At dinner that night, I asked my parents what the blue star was. They told me the star was to honor their son, Jack, who was serving in the military. They said there were blue stars like that going up in windows all over town, wherever someone in the house was serving in the armed forces.
From that day on, I saw blue stars in a lot of windows. At one time, Bill Porter and I rode our bikes up and down the streets of Marysville, looking for blue stars. I counted them on one side of the street, and Bill counted them on the other side. I don’t recall how many we saw, but it was a bunch.
Bill and I took pride in knowing four of those servicemen. One was Bill’s cousin, “Blackie” Porter, who was a lifeguard at the swimming pool. All of us kids knew Blackie. Another, Jack Hoopes, was our next-door neighbor, so I knew him pretty well. He was about the same age as my sister, Betty.
Then there was Dudley Forry and Andy Overly. They were happy-go-lucky boys who were always doing funny things in school that made all the kids laugh. It made Bill and I both feel good that we knew those four Marysville boys who were serving their country.

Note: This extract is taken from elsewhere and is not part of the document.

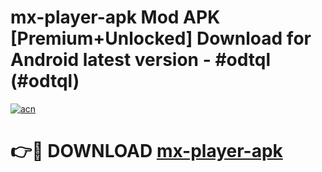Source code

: # mx-player-apk Mod APK [Premium+Unlocked] Download for Android latest version - #odtql (#odtql)

[![acn](https://github.com/user-attachments/assets/0f9c940e-d8b0-45ae-aac7-cd30a18b3e1c)](https://app.mediaupload.pro?title=mx-player-apk&ref=19F)

# 👉🔴 DOWNLOAD [mx-player-apk](https://app.mediaupload.pro?title=mx-player-apk&ref=19F)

Some time later, Bill Porter told me he saw a new kind of star, a gold one. He said that his dad told him the gold star meant that the serviceman in that house had been killed in action. I can’t tell you how sobering that was. It took the joy out of looking for stars in Marysville windows.
And you know those four Marysville boys that Bill and I knew … every one of them was killed in action. Jack Hoopes was an intelligence officer and his plane went down somewhere in Asia. Blackie Porter’s B-25 bomber was shot down over Burma. Dudley Forry was on a ship that sank in the South Pacific. And Andy Overly was a paratrooper and was killed in Holland.
Throughout the rest of the war, Bill and I sometimes looked for new blue stars in Marysville, but it was never as much fun as it used to be, because every now and then, we would see a new gold star, and that was really sad.